Edulcorantes: o vício do sabor doce

Desde o nascimento, o Homem tem um gosto especial pelo doce, o primeiro alimento é doce, as fórmulas para lactentes são particularmente doces assim como as papas e outras refeições sugeridas pelos princípios da diversificação alimentar. Não admira portanto que se habitue ao sabor e renuncie ao “azedo”.

O consumo excessivo de açúcar é a principal causa de obesidade nos estados unidos, além das porções exageradas de comida, os americanos são conhecidos pelas “bebidas à descrição” nos grandes estabelecimentos de comida rápida. As bebidas são mais frequentemente refrigerantes de todas as cores, sabores e feitios, adoçadas com xarope de milho, um açúcar muito refinado e sem qualquer fim nutricional.

Ainda assim, em Portugal recomendamos-lhe que deixe o pacote intacto no pires do café. 3 cafés por dia com 1 pacote cada podem significar 1kg extra por mês e 12kg no fim desse ano. Se está a beber mais do que 3 cafés, as contas pioram.

Não lhe recomendamos que opte por adicionar adoçante, o ideal é que se habitue progressivamente a ir reduzindo a quantidade até não pôr nada. Se o conseguir fazer de uma só vez tanto melhor, custa os primeiros dias.

A adição de edulcorante a alimentos e bebidas deve ser um gosto pessoal, de uma maneia geral o aspartame é o mais utilizado e também o mais recomendado porque a sua segurança está devidamente comprovada.

Da próxima vez que for ao supermercado não vá à zona “dietética” pensando encontrar milagres, nem encare um light como o santo “graal” da sua alimentação.
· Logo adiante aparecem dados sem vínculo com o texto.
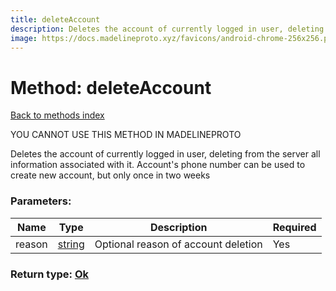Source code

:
 ```yaml
---
title: deleteAccount
description: Deletes the account of currently logged in user, deleting from the server all information associated with it. Account's phone number can be used to create new account, but only once in two weeks
image: https://docs.madelineproto.xyz/favicons/android-chrome-256x256.png
---
```

# Method: deleteAccount  
[Back to methods index](index.md)


YOU CANNOT USE THIS METHOD IN MADELINEPROTO


Deletes the account of currently logged in user, deleting from the server all information associated with it. Account's phone number can be used to create new account, but only once in two weeks

### Parameters:

| Name     |    Type       | Description | Required |
|----------|---------------|-------------|----------|
|reason|[string](../types/string.md) | Optional reason of account deletion | Yes|


### Return type: [Ok](../types/Ok.md)

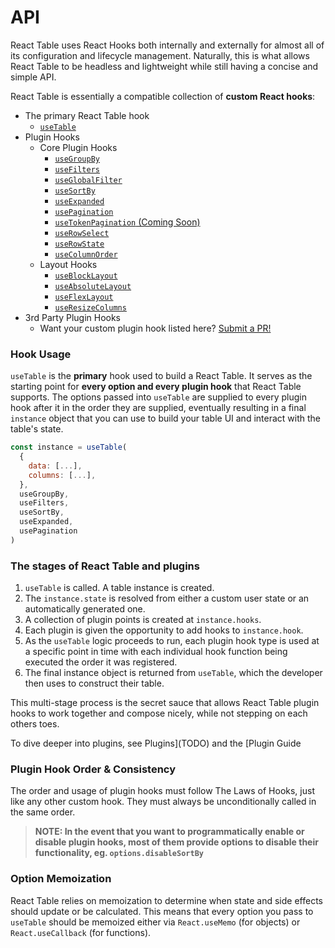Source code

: # API

React Table uses React Hooks both internally and externally for almost all of its configuration and lifecycle management. Naturally, this is what allows React Table to be headless and lightweight while still having a concise and simple API.

React Table is essentially a compatible collection of **custom React hooks**:

- The primary React Table hook
  - [`useTable`](./useTable.md)
- Plugin Hooks
  - Core Plugin Hooks
    - [`useGroupBy`](./useGroupBy.md)
    - [`useFilters`](./useFilters.md)
    - [`useGlobalFilter`](./useGlobalFilter.md)
    - [`useSortBy`](./useSortBy.md)
    - [`useExpanded`](./useExpanded.md)
    - [`usePagination`](./usePagination.md)
    - [`useTokenPagination` (Coming Soon)](./useTokenPagination.md)
    - [`useRowSelect`](./useRowSelect.md)
    - [`useRowState`](./useRowState.md)
    - [`useColumnOrder`](./useColumnOrder.md)
  - Layout Hooks
    - [`useBlockLayout`](./useBlockLayout.md)
    - [`useAbsoluteLayout`](./useAbsoluteLayout.md)
    - [`useFlexLayout`](./useFlexLayout.md)
    - [`useResizeColumns`](./useResizeColumns.md)
- 3rd Party Plugin Hooks
  - Want your custom plugin hook listed here? [Submit a PR!](https://github.com/tannerlinsley/react-table/compare)

### Hook Usage

`useTable` is the **primary** hook used to build a React Table. It serves as the starting point for **every option and every plugin hook** that React Table supports. The options passed into `useTable` are supplied to every plugin hook after it in the order they are supplied, eventually resulting in a final `instance` object that you can use to build your table UI and interact with the table's state.

```js
const instance = useTable(
  {
    data: [...],
    columns: [...],
  },
  useGroupBy,
  useFilters,
  useSortBy,
  useExpanded,
  usePagination
)
```

### The stages of React Table and plugins

1. `useTable` is called. A table instance is created.
1. The `instance.state` is resolved from either a custom user state or an automatically generated one.
1. A collection of plugin points is created at `instance.hooks`.
1. Each plugin is given the opportunity to add hooks to `instance.hook`.
1. As the `useTable` logic proceeds to run, each plugin hook type is used at a specific point in time with each individual hook function being executed the order it was registered.
1. The final instance object is returned from `useTable`, which the developer then uses to construct their table.

This multi-stage process is the secret sauce that allows React Table plugin hooks to work together and compose nicely, while not stepping on each others toes.

To dive deeper into plugins, see Plugins](TODO) and the [Plugin Guide

### Plugin Hook Order & Consistency

The order and usage of plugin hooks must follow The Laws of Hooks, just like any other custom hook. They must always be unconditionally called in the same order.

> **NOTE: In the event that you want to programmatically enable or disable plugin hooks, most of them provide options to disable their functionality, eg. `options.disableSortBy`**

### Option Memoization

React Table relies on memoization to determine when state and side effects should update or be calculated. This means that every option you pass to `useTable` should be memoized either via `React.useMemo` (for objects) or `React.useCallback` (for functions).
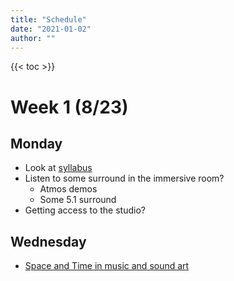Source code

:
 ```yaml
---
title: "Schedule"
date: "2021-01-02"
author: ""
---
```


{{< toc >}}

# Week 1 (8/23)

## Monday

- Look at [syllabus](../syllabus)
- Listen to some surround in the immersive room?
  - Atmos demos
  - Some 5.1 surround
- Getting access to the studio?

## Wednesday

- [Space and Time in music and sound art](../lectures/week-1/space-and-time/)

<!--

## Friday

- [Historical Context - audio](x-devonthink-item://C2578D62-1CD5-45F7-AEA8-88F7C7AE19BE?page=1) - [notes](Modules/historical-context)
- Why space
  - [Introduction to spatial audio](x-devonthink-item://2B021C8E-B6CB-47C8-84E4-3388C1BD5ABA?page=13)
- [Encoding/decoding](https://github.com/tambien/SoundInSpace/blob/a330999cdb7febcf9d45c93a1d082482ad292506/modules/encoding_decoding.md)
- Assignment: [Mono](../projects/mono)

# Week 2 (8/28)

- [Spatial listening](https://github.com/tambien/SoundInSpace/blob/a330999cdb7febcf9d45c93a1d082482ad292506/modules/3d_sound_perception.md) [# [SPATIAL LISTENING AND ITS COMPUTER SIMULATION ON ELECTRONIC MUSIC](Texts/spatial-listening.pdf)]
- Spatial Hearing[# [The Art and Science of Surround and Stereo Recording
  ](x-devonthink-item://740930CB-441D-4BA8-9D4B-0BC1147C9A52?page=23)]
- [Spatial audio psychoacoustics](x-devonthink-item://2B021C8E-B6CB-47C8-84E4-3388C1BD5ABA?page=33)
- [Binaural Hearing and acoustic space](Modules/binaural-hearing-and-acoustic-space) - Truax
- binaural recording with the Zoom H3-VR and my sound professionals ear buds
- Assignment: [Stereo/binaural](../projects/stereo)

> Watch: Star Wars - Dolby Stereo

# Week 3 (9/5)

# Monday

Labor Day - No class

**Beyond Dolby (Stereo) - Kerins**

- Production and Style
  - Cinema's HIdden Multi-channel history and the origins of digital surround
  - The Sound of 5.1: Aura Aesthetics
  - The look of 5.1: Visual aesthetics
  - Decoding the digital surround style
  - Using the digital surround style
- Analysis
  - Studying multi-channel soundtracks
  - Studying image/sound interaCtions
- Theory
  - Body and voice
  - Apparatus Theory
  - The real and the symbolic

Assignment: [5.1](../projects/quad)

> Watch: Disney's Fantasia - the first movie released in Surround, Jurrasic Park (5.1 Surround DTS), Batman Returns (First Dolby Digital 5.1), Last Action hero (7.1 Surround)

# Week 4 (9/12)

- [Multichannel stereo and surround sound systems](x-devonthink-item://2B021C8E-B6CB-47C8-84E4-3388C1BD5ABA?page=94)
- 5.1 mixing in Logic X
  - Listen to 5.1 mixes and
  - Check out a few movies from the library to compare their 5.1 mixes and test whether the surround works without a receiver.
  - make our own

> Read: [Surround Sound Explained: Foundations](https://www.soundonsound.com/techniques/surround-sound-explained-part-1), [Mixing in surround](https://www.soundonsound.com/techniques/surround-sound-explained-part-7), [Surround Production](https://www.soundonsound.com/techniques/surround-sound-explained-part-8)

# Week 5 (9/18) -

- Stereo micing techniques - [Edwin Pfanzagl-Cardone - The Art and Science of Surround and Stereo Recording\_ Including 3D Audio Techniques-Springer \(2021\)](x-devonthink-item://740930CB-441D-4BA8-9D4B-0BC1147C9A52?page=78)
- Surround micing techniques - [Edwin Pfanzagl-Cardone - The Art and Science of Surround and Stereo Recording\_ Including 3D Audio Techniques-Springer \(2021\)](x-devonthink-item://740930CB-441D-4BA8-9D4B-0BC1147C9A52?page=117)

# Thursday

Class canceled - DSU Day of Service (afternoon classes canceled).

# Week 6 (9/26)

- Listen to ambisonics recordings
  - [Rode ambisonic recordings](https://library.soundfield.com/)
  - Listen to other experimental ambisonic works
- How do ambisonics work? Theory..
- Look at common tools for working with ambisoncis recordings
  - [Sparta](https://leomccormack.github.io/sparta-site/)
  - [Ambisonic Toolkit](https://www.ambisonictoolkit.net/)
  - [EAR Production Suite](https://ear-production-suite.ebu.io/)
  - [O3a](https://www.blueripplesound.com/o3a_core)
  - [Reaper Surround](https://github.com/junh1024/Reaper-Surround#introduction)

Assignment: Ambisonics - record and produce something

> Read: [Surround Sound Explained: Ambisonics](https://www.soundonsound.com/techniques/surround-sound-explained-part-3)

# Week 7 (10/3) -

- Recording ambisonics with the Zoom H3-VR

# Week 8 (10/10) - Introduction to Dolby Atmos

[What is Dolby Atmos](x-devonthink-item://C0053DA0-7721-439A-B23C-2250929ADA34?page=13)

- What is Dolby Atmos?
  - History
  - Key Aspects of Dolby Atmos
  - Understanding the Playing Field
  - New terminology
- Software & Hardware
- Configuration
- Mixing
  - Panning
  - Metering
- Recording - Master File
  - Concepts
  - Transport and Timecode
  - Recording
  - Setting and Configuration
- Media Files and Codecs
  - Dolby Atmos Master File
  - Re-renders
  - Media File Formats
  - Conversion tool
  - Delivery Codecs
  - Production - Delivery - Playback

> Watch: [Mixing in Dolby Atmos - How it Works](https://www.amazon.com/Mixing-Dolby-Atmos-different-approach/dp/B09PK4F6XV/135-8860982-5856651?content-id=amzn1.sym.7757a8b5-874e-4a67-9d85-54ed32f01737&psc=1), Brave (first movie in Dolby Atmos)

Assignment: do something with atmos

# Week 9 (10/17) -

- Atmos with Logic X
  - Introduction
  - External Renderer
  - Internal Renderer
  - 3D Panning
  - Surround Plugins
- [Dolby atmos: music creation 101](https://professional.dolby.com/music/dolby-atmos-music-creation-101/)

> [Logic Pro - What's new in 10.7 (With in-depth Dolby Atmos Explanations)](https://www.youtube.com/watch?v=-WWhJQNo2zU), [Logic Pro update 10.7.3 (now monitor Dolby Atmos with the Apple Renderer)](https://www.youtube.com/watch?v=PwxXc-J_9R4)

# Week 10 (10/24) - Atmos Movies

- Theatrical
- TV/Series
- Broadcast
- Games

# Monday

Native America Day - No Class

> Watch: [Bob Clearmountain on Immersive Audio](https://www.youtube.com/watch?v=qgTy6geufds)

# Week 11 (10/31) - Atmos Games

- [Atmos with games](https://www.dolby.com/experience/games/)
- [Dolby Atmos and Wwise](https://games.dolby.com/atmos/wwise/)
- This may not work on mac, maybe just play some games?

# Week 12 (11/7) - Atmos Music

- Mixing with Binaural
- Content Delivery
- Consumer Playback challenges

# Friday

Veteran's Day - No Class

# Week 13 (11/14)

- Begin work on final

# Week 14 (11/21)

# Thursday

Thanksgiving - No classes

# Week 15 (11/27)

# Week 16 (12/5)

# Thursday

Start of final exams -->
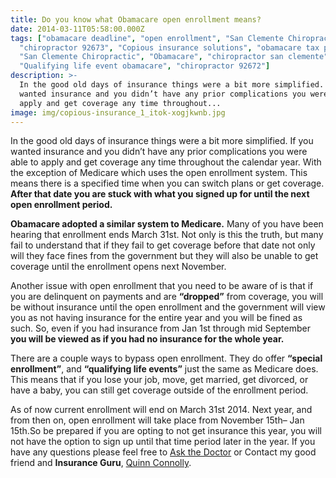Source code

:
 ```yaml
---
title: Do you know what Obamacare open enrollment means?
date: 2014-03-11T05:58:00.000Z
tags: ["obamacare deadline", "open enrollment", "San Clemente Chiropractor",
  "chiropractor 92673", "Copious insurance solutions", "obamacare tax penalties",
  "San Clemente Chiropractic", "Obamacare", "chiropractor san clemente",
  "Qualifying life event obamacare", "chiropractor 92672"]
description: >-
  In the good old days of insurance things were a bit more simplified. If you
  wanted insurance and you didn’t have any prior complications you were able to
  apply and get coverage any time throughout...
image: img/copious-insurance_1_itok-xogjkwnb.jpg
---
```

In the good old days of insurance things were a bit more simplified. If you wanted insurance and you didn’t have any prior complications you were able to apply and get coverage any time throughout the calendar year. With the exception of Medicare which uses the open enrollment system. This means there is a specified time when you can switch plans or get coverage. **After that date you are stuck with what you signed up for until the next open enrollment period.**

**Obamacare adopted a similar system to Medicare.** Many of you have been hearing that enrollment ends March 31st. Not only is this the truth, but many fail to understand that if they fail to get coverage before that date not only will they face fines from the government but they will also be unable to get coverage until the enrollment opens next November.

Another issue with open enrollment that you need to be aware of is that if you are delinquent on payments and are **“dropped”** from coverage, you will be without insurance until the open enrollment and the government will view you as not having insurance for the entire year and you will be fined as such. So, even if you had insurance from Jan 1st through mid September **you will be viewed as if you had no insurance for the whole year.**

There are a couple ways to bypass open enrollment. They do offer **“special enrollment”**, and **“qualifying life events”** just the same as Medicare does. This means that if you lose your job, move, get married, get divorced, or have a baby, you can still get coverage outside of the enrollment period.

As of now current enrollment will end on March 31st 2014. Next year, and from then on, open enrollment will take place from November 15th– Jan 15th.So be prepared if you are opting to not get insurance this year, you will not have the option to sign up until that time period later in the year. If you have any questions please feel free to[](<>) [Ask the Doctor](../ask-doctor.html "Ask the Doctor") or Contact my good friend and **Insurance Guru**, [Quinn Connolly](http://copiousinsurance.com "Copious insurance solutions").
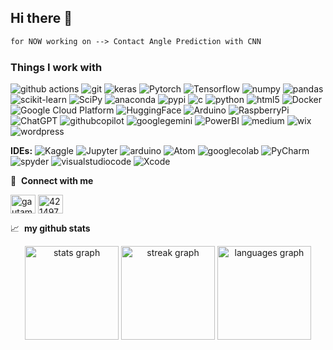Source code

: ## Hi there 👋

<!--
**ZeinabMoayeri/ZeinabMoayeri** is a ✨ _special_ ✨ repository because its `README.md` (this file) appears on your GitHub profile.

🚧 for freelance work? do reach, [email](mailto:z.moayeri.k@gmail.com) :)

📊 **this week i spent my time on:**
<!--START_SECTION:waka-->
```txt
for NOW working on --> Contact Angle Prediction with CNN
```

<h3>Things I work with</h3>
<p>
  <img alt="github actions" src="https://img.shields.io/badge/-Github_Actions-2088FF?style=flat-square&logo=github-actions&logoColor=white" />
  <img alt="git" src="https://img.shields.io/badge/-Git-F05032?style=flat-square&logo=git&logoColor=white" />
  <img alt="keras" src="https://img.shields.io/badge/Keras-FF0000?style=flat-square&logo=keras&logoColor=white" />
  <img alt="Pytorch" src="https://img.shields.io/badge/PyTorch-EE4C2C?style=flat-square&logo=pytorch&logoColor=white" />
  <img alt="Tensorflow" src="https://img.shields.io/badge/TensorFlow-FF6F00?style=flat-square&logo=tensorflow&logoColor=white" />
  <img alt="numpy" src="https://img.shields.io/badge/Numpy-777BB4?style=flat-square&logo=numpy&logoColor=white" />
  <img alt="pandas" src="https://img.shields.io/badge/Pandas-2C2D72?style=flat-square&logo=pandas&logoColor=white" />
  <img alt="scikit-learn" src="https://img.shields.io/badge/scikit_learn-F7931E?style=flat-square&logo=scikit-learn&logoColor=white" />
  <img alt="SciPy" src="https://img.shields.io/badge/SciPy-654FF0?style=flat-square&logo=SciPy&logoColor=white" />
  <img alt="anaconda" src="https://img.shields.io/badge/conda-342B029.svg?style=flat-square&logo=anaconda&logoColor=white" />
  <img alt="pypi" src="https://img.shields.io/badge/pypi-3775A9?style=flat-square&logo=pypi&logoColor=white" />
  <img alt="c" src="https://img.shields.io/badge/C-00599C?style=flat-square&logo=c&logoColor=white" />
  <img alt="python" src="https://img.shields.io/badge/Python-FFD43B?style=flat-square&logo=python&logoColor=white" />
  <img alt="html5" src="https://img.shields.io/badge/HTML5-E34F26?style=flat-square&logo=html5&logoColor=white" />
  <img alt="Docker" src="https://img.shields.io/badge/-Docker-46a2f1?style=flat-square&logo=docker&logoColor=white" />
  <img alt="Google Cloud Platform" src="https://img.shields.io/badge/-Google_Cloud_Platform-1a73e8?style=flat-square&logo=google-cloud&logoColor=white" />
  <img alt="HuggingFace" src="https://img.shields.io/badge/-HuggingFace-FDEE21?style=flat-square&logo=HuggingFace&logoColor=black" />
  <img alt="Arduino" src="https://img.shields.io/badge/Arduino-00979D?style=flat-square&logo=Arduino&logoColor=white" />
  <img alt="RaspberryPi" src="https://img.shields.io/badge/Raspberry%20Pi-A22846?style=flat-square&logo=Raspberry%20Pi&logoColor=white" />
  <img alt="ChatGPT" src="https://img.shields.io/badge/ChatGPT-74aa9c?style=flat-square&logo=openai&logoColor=white" />
  <img alt="githubcopilot" src="https://img.shields.io/badge/github%20copilot-000000?style=flat-square&logo=githubcopilot&logoColor=white" />
  <img alt="googlegemini" src="https://img.shields.io/badge/Google%20Gemini-8E75B2?style=flat-square&logo=googlegemini&logoColor=white" />
  <img alt="PowerBI" src="https://img.shields.io/badge/PowerBI-F2C811?style=flat-square&logo=Power%20BI&logoColor=white" />
  <img alt="medium" src="https://img.shields.io/badge/Medium-12100E2?style=flat-square&logo=medium&logoColor=white" />
  <img alt="wix" src="https://img.shields.io/badge/Wix-000?style=flat-square&logo=wix&logoColor=white" />
  <img alt="wordpress" src="https://img.shields.io/badge/Wordpress-21759B?style=flat-square&logo=wordpress&logoColor=white" />

 **IDEs:**
  <img alt="Kaggle" src="https://img.shields.io/badge/Kaggle-20BEFF?style=flat-square&logo=Kaggle&logoColor=white" />
  <img alt="Jupyter" src="https://img.shields.io/badge/Jupyter-F37626.svg?style=flat-square&logo=Jupyter&logoColor=white" />
  <img alt="arduino" src="https://img.shields.io/badge/Arduino_IDE-00979D?style=flat-square&logo=arduino&logoColor=white" />
  <img alt="Atom" src="https://img.shields.io/badge/Atom-66595C?style=flat-square&logo=Atom&logoColor=white" />
  <img alt="googlecolab" src="https://img.shields.io/badge/Colab-F9AB00?style=flat-square&logo=googlecolab&logoColor=white" />
  <img alt="PyCharm" src="https://img.shields.io/badge/PyCharm-000000.svg?style=flat-square&logo=PyCharm&logoColor=white" />
  <img alt="spyder" src="https://img.shields.io/badge/Spyder%20Ide-FF0000?style=flat-square&logo=spyder&logoColor=white" />
  <img alt="visualstudiocode" src="https://img.shields.io/badge/Visual_Studio_Code-0078D4?style=flat-square&logo=visual%20studio%20code&logoColor=white" />
  <img alt="Xcode" src="https://img.shields.io/badge/Xcode-007ACC?style=flat-square&logo=Xcode&logoColor=white" /> 

<!--END_SECTION:waka-->


🔗 &nbsp;**Connect with me**
<p align="left">
<a href="https://www.linkedin.com/in/zeinab-moayeri/" target="blank"><img align="center" src="https://raw.githubusercontent.com/rahuldkjain/github-profile-readme-generator/master/src/images/icons/Social/linked-in-alt.svg" alt="gautamkrishnar" height="30" width="40" /></a>
<a href="https://stackoverflow.com/users/19437319" target="blank"><img align="center" src="https://raw.githubusercontent.com/rahuldkjain/github-profile-readme-generator/master/src/images/icons/Social/stack-overflow.svg" alt="4214976" height="30" width="40" /></a>



📈 &nbsp;**my github stats**
<div align="center">
  <img src="https://github-readme-stats.vercel.app/api?username=ZeinabMoayeri&hide_title=false&hide_rank=false&show_icons=true&include_all_commits=true&count_private=true&disable_animations=false&theme=gotham&locale=en&hide_border=false" height="150" alt="stats graph"  />
  <img src="https://streak-stats.demolab.com?user=ZeinabMoayeri&locale=en&mode=daily&theme=gotham&hide_border=false&border_radius=5" height="150" alt="streak graph"  />
  <img src="https://github-readme-stats.vercel.app/api/top-langs?username=ZeinabMoayeri&locale=en&hide_title=false&layout=compact&card_width=320&langs_count=5&theme=gotham&hide_border=false" height="150" alt="languages graph"  />
</div>




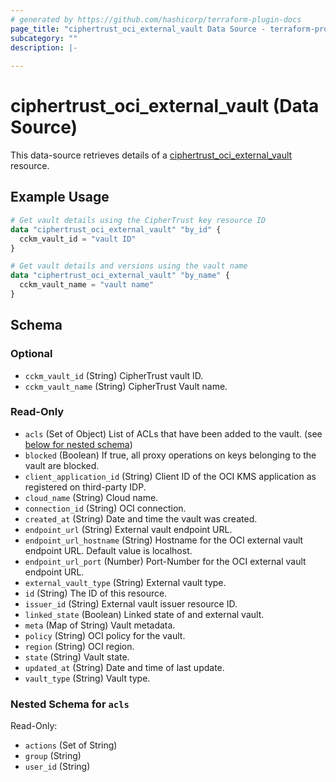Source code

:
 ```yaml
---
# generated by https://github.com/hashicorp/terraform-plugin-docs
page_title: "ciphertrust_oci_external_vault Data Source - terraform-provider-ciphertrust"
subcategory: ""
description: |-
  
---
```


# ciphertrust_oci_external_vault (Data Source)

This data-source retrieves details of a [ciphertrust_oci_external_vault](https://registry.terraform.io/providers/ThalesGroup/ciphertrust/latest/docs/resources/oci_external_vault) resource.

## Example Usage

```terraform
# Get vault details using the CipherTrust key resource ID
data "ciphertrust_oci_external_vault" "by_id" {
  cckm_vault_id = "vault ID"
}

# Get vault details and versions using the vault name
data "ciphertrust_oci_external_vault" "by_name" {
  cckm_vault_name = "vault name"
}
```

<!-- schema generated by tfplugindocs -->
## Schema

### Optional

- `cckm_vault_id` (String) CipherTrust vault ID.
- `cckm_vault_name` (String) CipherTrust Vault name.

### Read-Only

- `acls` (Set of Object) List of ACLs that have been added to the vault. (see [below for nested schema](#nestedatt--acls))
- `blocked` (Boolean) If true, all proxy operations on keys belonging to the vault are blocked.
- `client_application_id` (String) Client ID of the OCI KMS application as registered on third-party IDP.
- `cloud_name` (String) Cloud name.
- `connection_id` (String) OCI connection.
- `created_at` (String) Date and time the vault was created.
- `endpoint_url` (String) External vault endpoint URL.
- `endpoint_url_hostname` (String) Hostname for the OCI external vault endpoint URL. Default value is localhost.
- `endpoint_url_port` (Number) Port-Number for the OCI external vault endpoint URL.
- `external_vault_type` (String) External vault type.
- `id` (String) The ID of this resource.
- `issuer_id` (String) External vault issuer resource ID.
- `linked_state` (Boolean) Linked state of and external vault.
- `meta` (Map of String) Vault metadata.
- `policy` (String) OCI policy for the vault.
- `region` (String) OCI region.
- `state` (String) Vault state.
- `updated_at` (String) Date and time of last update.
- `vault_type` (String) Vault type.

<a id="nestedatt--acls"></a>
### Nested Schema for `acls`

Read-Only:

- `actions` (Set of String)
- `group` (String)
- `user_id` (String)
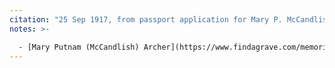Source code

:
 ```yaml
---
citation: "25 Sep 1917, from passport application for Mary P. McCandlish, ancestry.com."
notes: >-

  - [Mary Putnam (McCandlish) Archer](https://www.findagrave.com/memorial/55683833/mary-putnam-archer) (20 Sep 1888 to 16 Apr 1982), The Red Cross nurse who took care of Earl Wolcott in his final days. 26 Oct 1917, she reported to Paris and was assigned initially to the Children's Bureau. She was released from service 25 Nov 1918 due to ill health and returned to the United States 16 Dec 1918 (ancestry.com). 
---
```



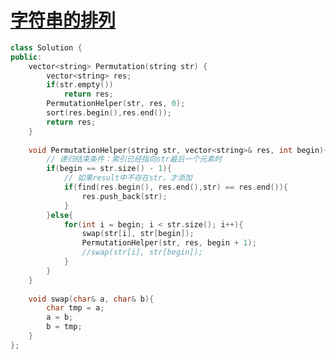 # [字符串的排列](https://www.nowcoder.com/practice/fe6b651b66ae47d7acce78ffdd9a96c7?tpId=13&tqId=11180&tPage=2&rp=2&ru=/ta/coding-interviews&qru=/ta/coding-interviews/question-ranking)

```c++
class Solution {
public:
    vector<string> Permutation(string str) {
        vector<string> res;
        if(str.empty())
            return res;
        PermutationHelper(str, res, 0);
        sort(res.begin(),res.end());
        return res;
    }
    
    void PermutationHelper(string str, vector<string>& res, int begin){
        // 递归结束条件：索引已经指向str最后一个元素时
        if(begin == str.size() - 1){
            // 如果result中不存在str，才添加
            if(find(res.begin(), res.end(),str) == res.end()){
                res.push_back(str);
            }
        }else{
            for(int i = begin; i < str.size(); i++){
                swap(str[i], str[begin]);
                PermutationHelper(str, res, begin + 1);
                //swap(str[i], str[begin]);
            }
        }
    }
    
    void swap(char& a, char& b){
        char tmp = a;
        a = b;
        b = tmp;
    }
};
```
Modere os seus excessos, controle as quantidades de acordo com os seus gastos e saboreie os alimentos aprendendo a descobrir o sentido do gosto no lugar de devorar o que aparece à frente.

24h Portugal 2018

5 Comentários

  1. Nelson Perneta 2 de Setembro de 2010 14:27

    Olá Dra.Filipa:Na minha opinião,não se os quiser fazer,pode faze-los dentro de refeições completas com moderação.Quanto ao café o verdadeiro é toma-lo sem açucar dito pelos apreciadores deste diurético,que estou incluído.Felecidades

  2. Miguel Paiva 3 de Setembro de 2010 15:38

    Este tipo de produtos nunca me convenceram. Para além de desvirtuarem o sabor original dos produtos (o queijo é um bom exemplo, mas poderia também falar das bebidas), vejo-os essencialmente como armas das estratégias de marketing das várias marcas para tentar aumentar vendas.
    Pessoalmente só consumo produtos originais e nunca sucedaneos light/diet/magro que, na minha modesta e leiga opinião, apenas servem para reconfortar as mentes de quem, não querendo fazer aquilo que verdadeiramente resolve os problemas de obesidade (praticar exercício, comer com moderação, etc), se refugia nesse conforto para se auto-desculpar.

    abraço
    MPaiva

  3. Filipa Vicente 6 de Setembro de 2010 12:18

    Olá Nélson,
    Sim, de facto devemos reduzir ou mesmo eliminar todo o açúcar adicionado aos alimentos e bebidas. Não precisamos de mais açúcar, excepto claro enquanto fazemos o que mais gostamos porque o estamos a queimar.

    Além disso substituir açúcar por adoçante é arranjar outro vício.

    Cumprimentos e boas corridas,
    Filipa Vicente

  4. Filipa Vicente 6 de Setembro de 2010 12:24

    Olá Miguel,

    É importante fazermos a diferença entre escolhas que de facto significam “tapar o sol com a peneira” e outras que podem ajudar.

    Quem gosta de sumos e refrigerantes, dificilmente encontrará uma boa escolha (por mais moderação que tenha) nas prateleiras dos produtos originais visto que quase todos têm açúcar adicionado. Ora para quê adicionar açúcar a um sumo de fruta naturalmente doce? Ou para que precisamos nós de quase 4 pacotes de açúcar dentro de uma lata de refrigerante?

    Quanto ao queijo, se usarmos o tipo flamengo já estamos a fazer uma boa opção. Infelizmente o queijo tipo flamengo magro chega a ser um folha de papel de cor amarela mas também já há melhores.

    Da mesma maneira que os originais, os alimentos deste tipo devem ser encarados como uma escolha alternativa e não como uma solução. Se ajudarem muito bem, se são a desculpa para comer mais é melhor não ir por aí.

    Cumprimentos e bons treinos,
    Filipa Vicente

  5. João 22 de Setembro de 2010 10:24

    COCA COLA ZERO – Tem mesmo 0,5 kCAL como anunciam.
    Como é possível ? O sabor é muito idêntico a dita normal.